◆ Exercise description ◆
Copy every line from the records below that carries the word "Type".

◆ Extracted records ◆
****************
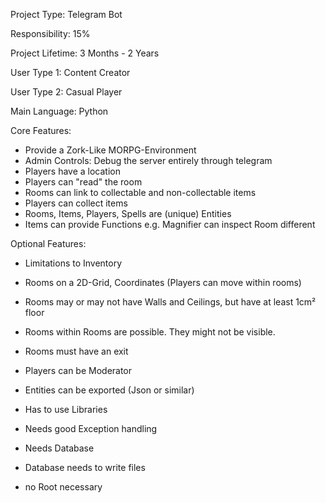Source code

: Project Type: Telegram Bot

Responsibility: 15%

Project Lifetime: 3 Months - 2 Years

User Type 1: Content Creator

User Type 2: Casual Player

Main Language: Python

Core Features:
* Provide a Zork-Like MORPG-Environment
* Admin Controls: Debug the server entirely through telegram
* Players have a location
* Players can "read" the room
* Rooms can link to collectable and non-collectable items
* Players can collect items
* Rooms, Items, Players, Spells are (unique) Entities
* Items can provide Functions e.g. Magnifier can inspect Room different

Optional Features:
* Limitations to Inventory
* Rooms on a 2D-Grid, Coordinates (Players can move within rooms)
* Rooms may or may not have Walls and Ceilings, but have at least 1cm² floor
* Rooms within Rooms are possible. They might not be visible.
* Rooms must have an exit
* Players can be Moderator
* Entities can be exported (Json or similar)

* Has to use Libraries
* Needs good Exception handling
* Needs Database
* Database needs to write files
* no Root necessary
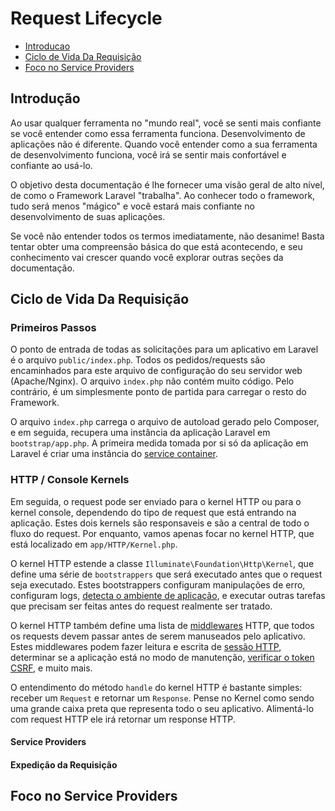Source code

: # Request Lifecycle

- [Introducao](#introducao)
- [Ciclo de Vida Da Requisição](#ciclo-de-vida)
- [Foco no Service Providers](#foco-no-service-providers)

<a name="introducao"></a>
## Introdução

Ao usar qualquer ferramenta no "mundo real", você se senti mais confiante se você entender como essa ferramenta funciona. Desenvolvimento de aplicações não é diferente. Quando você entender como a sua ferramenta de desenvolvimento funciona, você irá se sentir mais confortável e confiante ao usá-lo.

O objetivo desta documentação é lhe fornecer uma visão geral de alto nível, de como o Framework Laravel "trabalha". Ao conhecer todo o framework, tudo será menos "mágico" e você estará mais confiante no desenvolvimento de suas aplicações.

Se você não entender todos os termos imediatamente, não desanime! Basta tentar obter uma compreensão básica do que está acontecendo, e seu conhecimento vai crescer quando você explorar outras seções da documentação.

<a name="ciclo-de-vida"></a>
## Ciclo de Vida Da Requisição

### Primeiros Passos

O ponto de entrada de todas as solicitações para um aplicativo em Laravel é o arquivo `public/index.php`. Todos os pedidos/requests são encaminhados para este arquivo de configuração do seu servidor web (Apache/Nginx). O arquivo `index.php` não contém muito código. Pelo contrário, é um simplesmente  ponto de partida para carregar o resto do Framework.

O arquivo `index.php` carrega o arquivo de autoload gerado pelo Composer, e em seguida, recupera uma instância da aplicação Laravel em `bootstrap/app.php`. A primeira medida tomada por si só da aplicação em Laravel é criar uma instância do [service container](/docs/{{version}}/container).

### HTTP / Console Kernels

Em seguida, o request pode ser enviado para o kernel HTTP ou para o kernel console, dependendo do tipo de request que está entrando na aplicação. Estes dois kernels são responsaveis e são a central de todo o fluxo do request. Por enquanto, vamos apenas focar no kernel HTTP, que está localizado em `app/HTTP/Kernel.php`.

O kernel HTTP estende a classe `Illuminate\Foundation\Http\Kernel`, que define uma série de `bootstrappers` que será executado antes que o request seja executado. Estes bootstrappers configuram manipulações de erro, configuram logs, [detecta o ambiente de aplicação](/docs/{{version}}/installation#environment-configuration), e executar outras tarefas que precisam ser feitas antes do request realmente ser tratado.

O kernel HTTP também define uma lista de [middlewares](/docs/{{version}}/middleware) HTTP, que todos os requests devem passar antes de serem manuseados pelo aplicativo. Estes middlewares podem fazer leitura e escrita de [sessão HTTP](/docs/{{version}}/session), determinar se a aplicação está no modo de manutenção, [verificar o token CSRF](/docs/{{version}}/routing#csrf-protection), e muito mais.

O entendimento do método `handle` do kernel HTTP é bastante simples: receber um `Request` e retornar um `Response`. Pense no Kernel como sendo uma grande caixa preta que representa todo o seu aplicativo. Alimentá-lo com request HTTP ele irá retornar um response HTTP.

#### Service Providers

#### Expedição da Requisição

<a name="foco-no-service-providers"></a>
## Foco no Service Providers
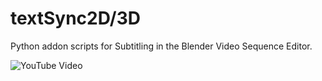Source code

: # textSync2D/3D

Python addon scripts for Subtitling in the Blender Video Sequence Editor.


![YouTube Video](textSync2D-3D/ytvideo.jpg?raw=true "Optional Title")
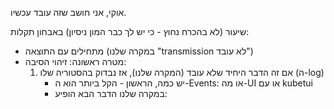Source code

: אוקי, אני חושב שזה עובד עכשיו.

שיעור (לא בהכרח נחוץ - כי יש לך כבר המון ניסיון) באבחון תקלות:
- מתחילים עם התוצאה (במקרה שלנו "transmission לא עובד")
- מטרה ראשונה: זיהוי הסיבה:
  1. אם זה הדבר היחיד שלא עובד (המקרה שלנו), אז נבדוק בהסטוריה שלו (ה-log)
      - יש כמה, הראשון - הקל ביותר הוא ה-Events: או מה-UI או עם kubetui
      - במקרה שלנו הדבר הבא הופיע:
        > 
<!--stackedit_data:
eyJoaXN0b3J5IjpbLTY5NzM5Nzk3N119
-->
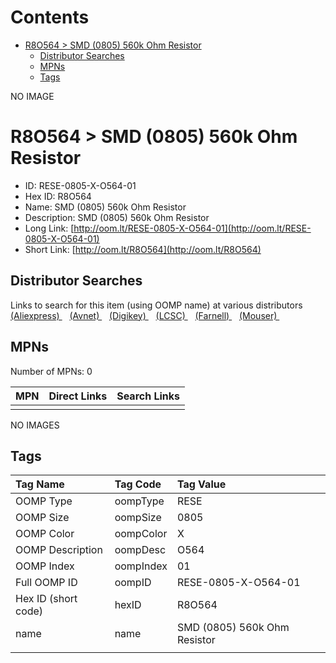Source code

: 



Contents
========

* [R8O564 > SMD (0805) 560k Ohm Resistor](#r8o564--smd-0805-560k-ohm-resistor)
	* [Distributor Searches](#distributor-searches)
	* [MPNs](#mpns)
	* [Tags](#tags)
  
NO IMAGE  
# R8O564 > SMD (0805) 560k Ohm Resistor

- ID: RESE-0805-X-O564-01
- Hex ID: R8O564
- Name: SMD (0805) 560k Ohm Resistor
- Description: SMD (0805) 560k Ohm Resistor
- Long Link: [http://oom.lt/RESE-0805-X-O564-01](http://oom.lt/RESE-0805-X-O564-01)
- Short Link: [http://oom.lt/R8O564](http://oom.lt/R8O564)

## Distributor Searches
  
Links to search for this item (using OOMP name) at various distributors  
[(Aliexpress) ](https://www.aliexpress.com/wholesale?SearchText=1117SMD+0805+560k+Ohm+Resistor)&nbsp;&nbsp;&nbsp;[(Avnet) ](https://www.avnet.com/shop/us/search/SMD+0805+560k+Ohm+Resistor)&nbsp;&nbsp;&nbsp;[(Digikey) ](https://www.digikey.co.uk/en/products/result?s=SMD+0805+560k+Ohm+Resistor)&nbsp;&nbsp;&nbsp;[(LCSC) ](https://www.lcsc.com/search?q=SMD+0805+560k+Ohm+Resistor)&nbsp;&nbsp;&nbsp;[(Farnell) ](https://uk.farnell.com/search?st=SMD+0805+560k+Ohm+Resistor)&nbsp;&nbsp;&nbsp;[(Mouser) ](https://www.mouser.com/c/?q=SMD+0805+560k+Ohm+Resistor)&nbsp;&nbsp;&nbsp;
## MPNs
  
Number of MPNs: 0  

|MPN|Direct Links|Search Links|
| :--- | :--- | :--- |
||||
  
NO IMAGES  
## Tags
  

|Tag Name|Tag Code|Tag Value|
| :--- | :--- | :--- |
|OOMP Type|oompType|RESE|
|OOMP Size|oompSize|0805|
|OOMP Color|oompColor|X|
|OOMP Description|oompDesc|O564|
|OOMP Index|oompIndex|01|
|Full OOMP ID|oompID|RESE-0805-X-O564-01|
|Hex ID (short code)|hexID|R8O564|
|name|name|SMD (0805) 560k Ohm Resistor|
||||
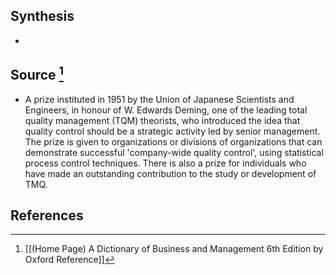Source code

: ## Synthesis
- 
## Source [^1]
- A prize instituted in 1951 by the Union of Japanese Scientists and Engineers, in honour of W. Edwards Deming, one of the leading total quality management (TQM) theorists, who introduced the idea that quality control should be a strategic activity led by senior management. The prize is given to organizations or divisions of organizations that can demonstrate successful 'company-wide quality control', using statistical process control techniques. There is also a prize for individuals who have made an outstanding contribution to the study or development of TMQ.
## References

[^1]: [[(Home Page) A Dictionary of Business and Management 6th Edition by Oxford Reference]]
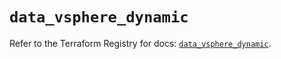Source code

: # `data_vsphere_dynamic`

Refer to the Terraform Registry for docs: [`data_vsphere_dynamic`](https://registry.terraform.io/providers/hashicorp/vsphere/2.10.0/docs/data-sources/dynamic).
****************
◆ Exercise answer ◆
: Project Type: Telegram Bot
User Type 1: Content Creator
User Type 2: Casual Player
|OOMP Type|oompType|RESE|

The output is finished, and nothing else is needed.